Material for this exercise>
|---|

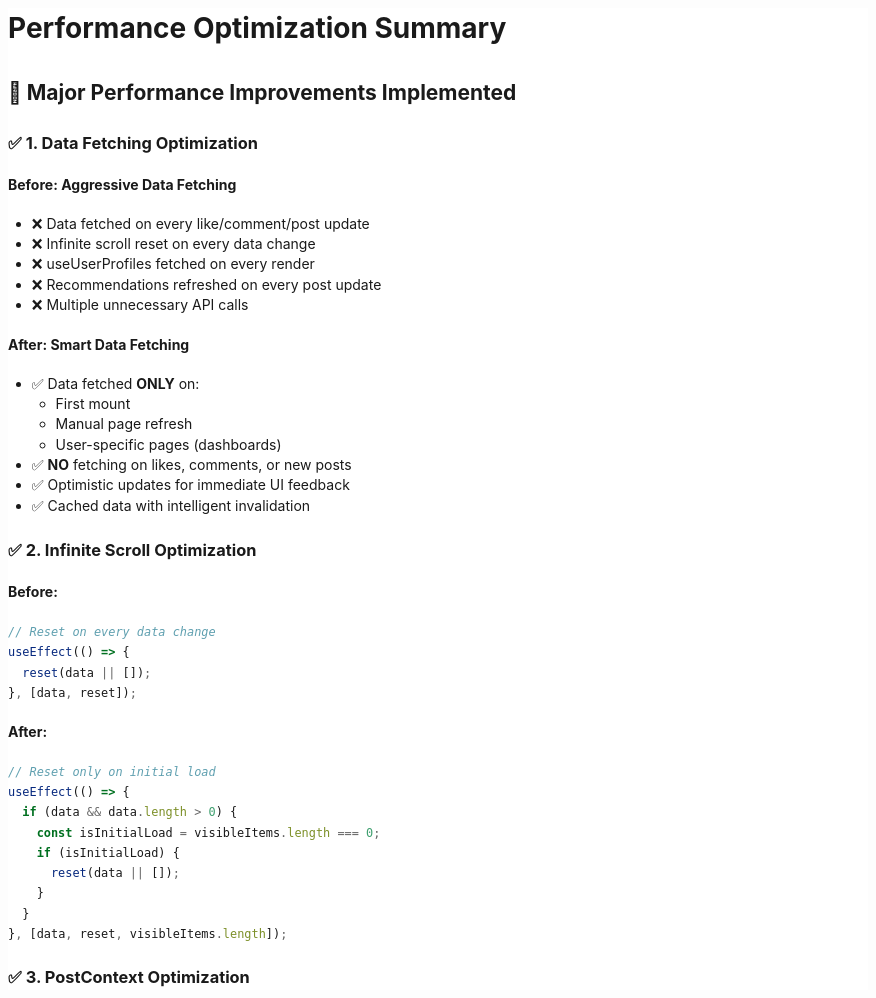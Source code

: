 # Performance Optimization Summary

## 🚀 **Major Performance Improvements Implemented**

### ✅ **1. Data Fetching Optimization**

#### **Before:** Aggressive Data Fetching

- ❌ Data fetched on every like/comment/post update
- ❌ Infinite scroll reset on every data change
- ❌ useUserProfiles fetched on every render
- ❌ Recommendations refreshed on every post update
- ❌ Multiple unnecessary API calls

#### **After:** Smart Data Fetching

- ✅ Data fetched **ONLY** on:
  - First mount
  - Manual page refresh
  - User-specific pages (dashboards)
- ✅ **NO** fetching on likes, comments, or new posts
- ✅ Optimistic updates for immediate UI feedback
- ✅ Cached data with intelligent invalidation

### ✅ **2. Infinite Scroll Optimization**

#### **Before:**

```typescript
// Reset on every data change
useEffect(() => {
  reset(data || []);
}, [data, reset]);
```

#### **After:**

```typescript
// Reset only on initial load
useEffect(() => {
  if (data && data.length > 0) {
    const isInitialLoad = visibleItems.length === 0;
    if (isInitialLoad) {
      reset(data || []);
    }
  }
}, [data, reset, visibleItems.length]);
```

### ✅ **3. PostContext Optimization**

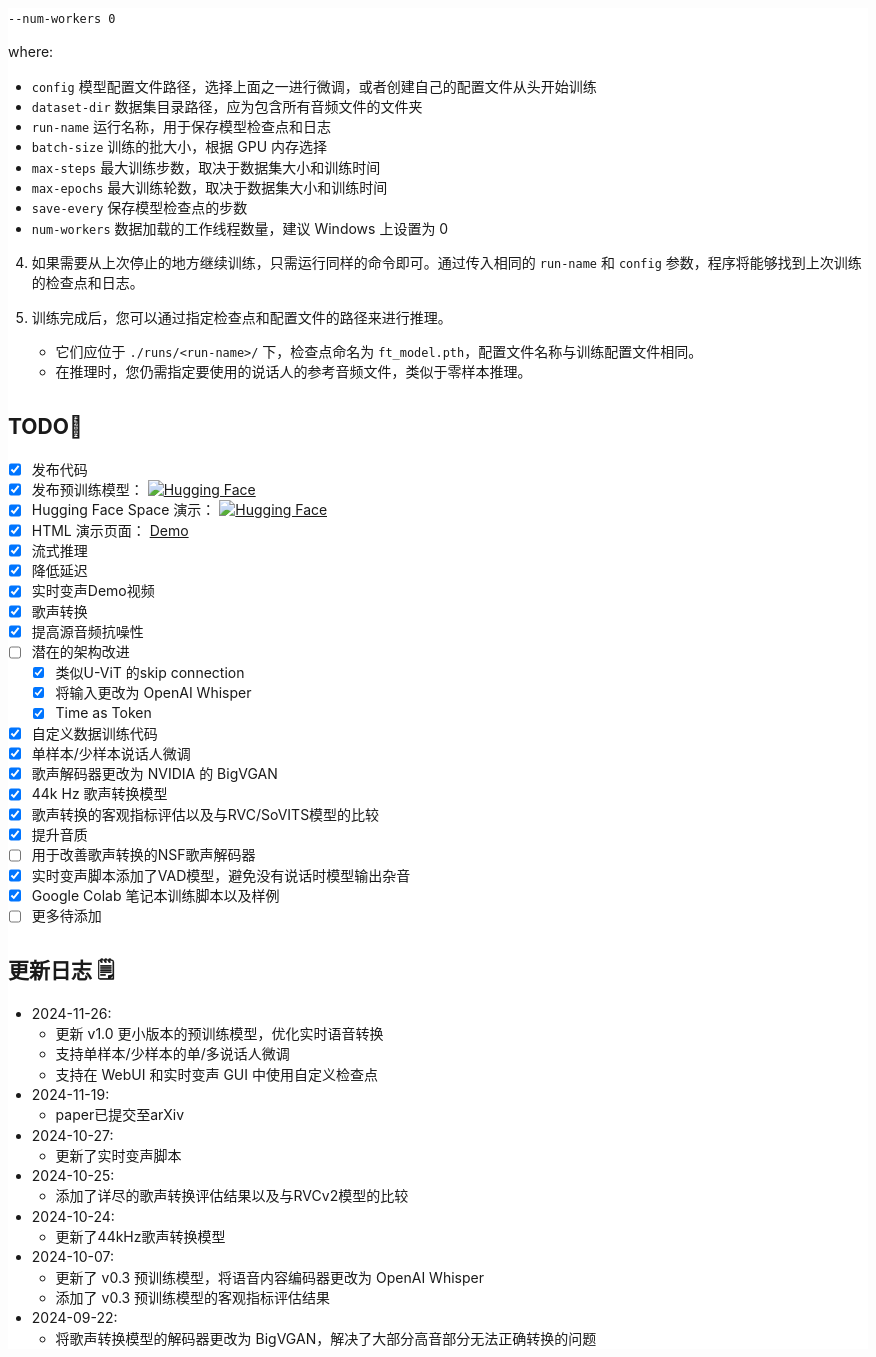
 ```bash
--num-workers 0
```
where:
- `config` 模型配置文件路径，选择上面之一进行微调，或者创建自己的配置文件从头开始训练
- `dataset-dir` 数据集目录路径，应为包含所有音频文件的文件夹
- `run-name` 运行名称，用于保存模型检查点和日志
- `batch-size` 训练的批大小，根据 GPU 内存选择
- `max-steps` 最大训练步数，取决于数据集大小和训练时间
- `max-epochs` 最大训练轮数，取决于数据集大小和训练时间
- `save-every` 保存模型检查点的步数
- `num-workers` 数据加载的工作线程数量，建议 Windows 上设置为 0

4. 如果需要从上次停止的地方继续训练，只需运行同样的命令即可。通过传入相同的 `run-name` 和 `config` 参数，程序将能够找到上次训练的检查点和日志。

5. 训练完成后，您可以通过指定检查点和配置文件的路径来进行推理。
    - 它们应位于 `./runs/<run-name>/` 下，检查点命名为 `ft_model.pth`，配置文件名称与训练配置文件相同。
    - 在推理时，您仍需指定要使用的说话人的参考音频文件，类似于零样本推理。

## TODO📝
- [x] 发布代码
- [x] 发布预训练模型： [![Hugging Face](https://img.shields.io/badge/🤗%20Hugging%20Face-SeedVC-blue)](https://huggingface.co/Plachta/Seed-VC)
- [x] Hugging Face Space 演示： [![Hugging Face](https://img.shields.io/badge/🤗%20Hugging%20Face-Space-blue)](https://huggingface.co/spaces/Plachta/Seed-VC)
- [x] HTML 演示页面： [Demo](https://plachtaa.github.io/seed-vc/)
- [x] 流式推理
- [x] 降低延迟
- [x] 实时变声Demo视频
- [x] 歌声转换
- [x] 提高源音频抗噪性
- [ ] 潜在的架构改进
    - [x] 类似U-ViT 的skip connection
    - [x] 将输入更改为 OpenAI Whisper
    - [x] Time as Token
- [x] 自定义数据训练代码
- [x] 单样本/少样本说话人微调
- [x] 歌声解码器更改为 NVIDIA 的 BigVGAN
- [x] 44k Hz 歌声转换模型
- [x] 歌声转换的客观指标评估以及与RVC/SoVITS模型的比较
- [x] 提升音质
- [ ] 用于改善歌声转换的NSF歌声解码器
- [x] 实时变声脚本添加了VAD模型，避免没有说话时模型输出杂音
- [x] Google Colab 笔记本训练脚本以及样例
- [ ] 更多待添加

## 更新日志 🗒️
- 2024-11-26:
    - 更新 v1.0 更小版本的预训练模型，优化实时语音转换
    - 支持单样本/少样本的单/多说话人微调
    - 支持在 WebUI 和实时变声 GUI 中使用自定义检查点
- 2024-11-19:
    - paper已提交至arXiv
- 2024-10-27:
    - 更新了实时变声脚本
- 2024-10-25:
    - 添加了详尽的歌声转换评估结果以及与RVCv2模型的比较
- 2024-10-24:
    - 更新了44kHz歌声转换模型
- 2024-10-07:
    - 更新了 v0.3 预训练模型，将语音内容编码器更改为 OpenAI Whisper
    - 添加了 v0.3 预训练模型的客观指标评估结果
- 2024-09-22:
    - 将歌声转换模型的解码器更改为 BigVGAN，解决了大部分高音部分无法正确转换的问题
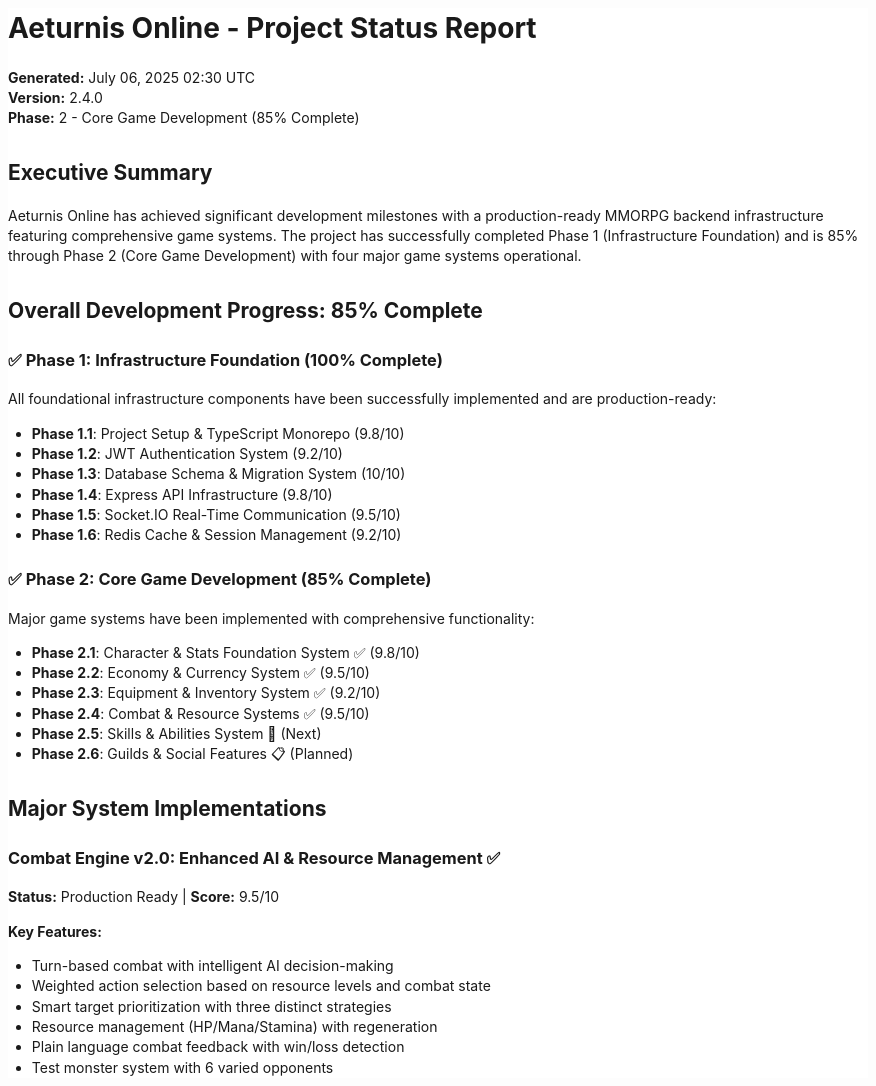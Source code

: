 # Aeturnis Online - Project Status Report

**Generated:** July 06, 2025 02:30 UTC  
**Version:** 2.4.0  
**Phase:** 2 - Core Game Development (85% Complete)

## Executive Summary

Aeturnis Online has achieved significant development milestones with a production-ready MMORPG backend infrastructure featuring comprehensive game systems. The project has successfully completed Phase 1 (Infrastructure Foundation) and is 85% through Phase 2 (Core Game Development) with four major game systems operational.

## Overall Development Progress: 85% Complete

### ✅ Phase 1: Infrastructure Foundation (100% Complete)
All foundational infrastructure components have been successfully implemented and are production-ready:

- **Phase 1.1**: Project Setup & TypeScript Monorepo (9.8/10)
- **Phase 1.2**: JWT Authentication System (9.2/10)
- **Phase 1.3**: Database Schema & Migration System (10/10)
- **Phase 1.4**: Express API Infrastructure (9.8/10)
- **Phase 1.5**: Socket.IO Real-Time Communication (9.5/10)
- **Phase 1.6**: Redis Cache & Session Management (9.2/10)

### ✅ Phase 2: Core Game Development (85% Complete)
Major game systems have been implemented with comprehensive functionality:

- **Phase 2.1**: Character & Stats Foundation System ✅ (9.8/10)
- **Phase 2.2**: Economy & Currency System ✅ (9.5/10)
- **Phase 2.3**: Equipment & Inventory System ✅ (9.2/10)
- **Phase 2.4**: Combat & Resource Systems ✅ (9.5/10)
- **Phase 2.5**: Skills & Abilities System 🔄 (Next)
- **Phase 2.6**: Guilds & Social Features 📋 (Planned)

## Major System Implementations

### Combat Engine v2.0: Enhanced AI & Resource Management ✅
**Status:** Production Ready | **Score:** 9.5/10

**Key Features:**
- Turn-based combat with intelligent AI decision-making
- Weighted action selection based on resource levels and combat state
- Smart target prioritization with three distinct strategies
- Resource management (HP/Mana/Stamina) with regeneration
- Plain language combat feedback with win/loss detection
- Test monster system with 6 varied opponents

|---|

Requirement>
Take the material above and set it down exactly, minus the images.

Exercise result>
Source code

: # Performance Optimization Summary

## 🚀 **Major Performance Improvements Implemented**

### ✅ **1. Data Fetching Optimization**

#### **Before:** Aggressive Data Fetching

- ❌ Data fetched on every like/comment/post update
- ❌ Infinite scroll reset on every data change
- ❌ useUserProfiles fetched on every render
- ❌ Recommendations refreshed on every post update
- ❌ Multiple unnecessary API calls

#### **After:** Smart Data Fetching

- ✅ Data fetched **ONLY** on:
  - First mount
  - Manual page refresh
  - User-specific pages (dashboards)
- ✅ **NO** fetching on likes, comments, or new posts
- ✅ Optimistic updates for immediate UI feedback
- ✅ Cached data with intelligent invalidation

### ✅ **2. Infinite Scroll Optimization**

#### **Before:**

```typescript
// Reset on every data change
useEffect(() => {
  reset(data || []);
}, [data, reset]);
```

#### **After:**

```typescript
// Reset only on initial load
useEffect(() => {
  if (data && data.length > 0) {
    const isInitialLoad = visibleItems.length === 0;
    if (isInitialLoad) {
      reset(data || []);
    }
  }
}, [data, reset, visibleItems.length]);
```

### ✅ **3. PostContext Optimization**

 ```bash
--num-workers 0
```
where:
- `config` 模型配置文件路径，选择上面之一进行微调，或者创建自己的配置文件从头开始训练
- `dataset-dir` 数据集目录路径，应为包含所有音频文件的文件夹
- `run-name` 运行名称，用于保存模型检查点和日志
- `batch-size` 训练的批大小，根据 GPU 内存选择
- `max-steps` 最大训练步数，取决于数据集大小和训练时间
- `max-epochs` 最大训练轮数，取决于数据集大小和训练时间
- `save-every` 保存模型检查点的步数
- `num-workers` 数据加载的工作线程数量，建议 Windows 上设置为 0

4. 如果需要从上次停止的地方继续训练，只需运行同样的命令即可。通过传入相同的 `run-name` 和 `config` 参数，程序将能够找到上次训练的检查点和日志。

5. 训练完成后，您可以通过指定检查点和配置文件的路径来进行推理。
    - 它们应位于 `./runs/<run-name>/` 下，检查点命名为 `ft_model.pth`，配置文件名称与训练配置文件相同。
    - 在推理时，您仍需指定要使用的说话人的参考音频文件，类似于零样本推理。

## TODO📝
- [x] 发布代码
- [x] 发布预训练模型： [![Hugging Face](https://img.shields.io/badge/🤗%20Hugging%20Face-SeedVC-blue)](https://huggingface.co/Plachta/Seed-VC)
- [x] Hugging Face Space 演示： [![Hugging Face](https://img.shields.io/badge/🤗%20Hugging%20Face-Space-blue)](https://huggingface.co/spaces/Plachta/Seed-VC)
- [x] HTML 演示页面： [Demo](https://plachtaa.github.io/seed-vc/)
- [x] 流式推理
- [x] 降低延迟
- [x] 实时变声Demo视频
- [x] 歌声转换
- [x] 提高源音频抗噪性
- [ ] 潜在的架构改进
    - [x] 类似U-ViT 的skip connection
    - [x] 将输入更改为 OpenAI Whisper
    - [x] Time as Token
- [x] 自定义数据训练代码
- [x] 单样本/少样本说话人微调
- [x] 歌声解码器更改为 NVIDIA 的 BigVGAN
- [x] 44k Hz 歌声转换模型
- [x] 歌声转换的客观指标评估以及与RVC/SoVITS模型的比较
- [x] 提升音质
- [ ] 用于改善歌声转换的NSF歌声解码器
- [x] 实时变声脚本添加了VAD模型，避免没有说话时模型输出杂音
- [x] Google Colab 笔记本训练脚本以及样例
- [ ] 更多待添加

## 更新日志 🗒️
- 2024-11-26:
    - 更新 v1.0 更小版本的预训练模型，优化实时语音转换
    - 支持单样本/少样本的单/多说话人微调
    - 支持在 WebUI 和实时变声 GUI 中使用自定义检查点
- 2024-11-19:
    - paper已提交至arXiv
- 2024-10-27:
    - 更新了实时变声脚本
- 2024-10-25:
    - 添加了详尽的歌声转换评估结果以及与RVCv2模型的比较
- 2024-10-24:
    - 更新了44kHz歌声转换模型
- 2024-10-07:
    - 更新了 v0.3 预训练模型，将语音内容编码器更改为 OpenAI Whisper
    - 添加了 v0.3 预训练模型的客观指标评估结果
- 2024-09-22:
    - 将歌声转换模型的解码器更改为 BigVGAN，解决了大部分高音部分无法正确转换的问题
Source code

: # Aeturnis Online - Project Status Report

**Generated:** July 06, 2025 02:30 UTC  
**Version:** 2.4.0  
**Phase:** 2 - Core Game Development (85% Complete)

## Executive Summary

Aeturnis Online has achieved significant development milestones with a production-ready MMORPG backend infrastructure featuring comprehensive game systems. The project has successfully completed Phase 1 (Infrastructure Foundation) and is 85% through Phase 2 (Core Game Development) with four major game systems operational.

## Overall Development Progress: 85% Complete

### ✅ Phase 1: Infrastructure Foundation (100% Complete)
All foundational infrastructure components have been successfully implemented and are production-ready:

- **Phase 1.1**: Project Setup & TypeScript Monorepo (9.8/10)
- **Phase 1.2**: JWT Authentication System (9.2/10)
- **Phase 1.3**: Database Schema & Migration System (10/10)
- **Phase 1.4**: Express API Infrastructure (9.8/10)
- **Phase 1.5**: Socket.IO Real-Time Communication (9.5/10)
- **Phase 1.6**: Redis Cache & Session Management (9.2/10)

### ✅ Phase 2: Core Game Development (85% Complete)
Major game systems have been implemented with comprehensive functionality:

- **Phase 2.1**: Character & Stats Foundation System ✅ (9.8/10)
- **Phase 2.2**: Economy & Currency System ✅ (9.5/10)
- **Phase 2.3**: Equipment & Inventory System ✅ (9.2/10)
- **Phase 2.4**: Combat & Resource Systems ✅ (9.5/10)
- **Phase 2.5**: Skills & Abilities System 🔄 (Next)
- **Phase 2.6**: Guilds & Social Features 📋 (Planned)

## Major System Implementations

### Combat Engine v2.0: Enhanced AI & Resource Management ✅
**Status:** Production Ready | **Score:** 9.5/10

**Key Features:**
- Turn-based combat with intelligent AI decision-making
- Weighted action selection based on resource levels and combat state
- Smart target prioritization with three distinct strategies
- Resource management (HP/Mana/Stamina) with regeneration
- Plain language combat feedback with win/loss detection
- Test monster system with 6 varied opponents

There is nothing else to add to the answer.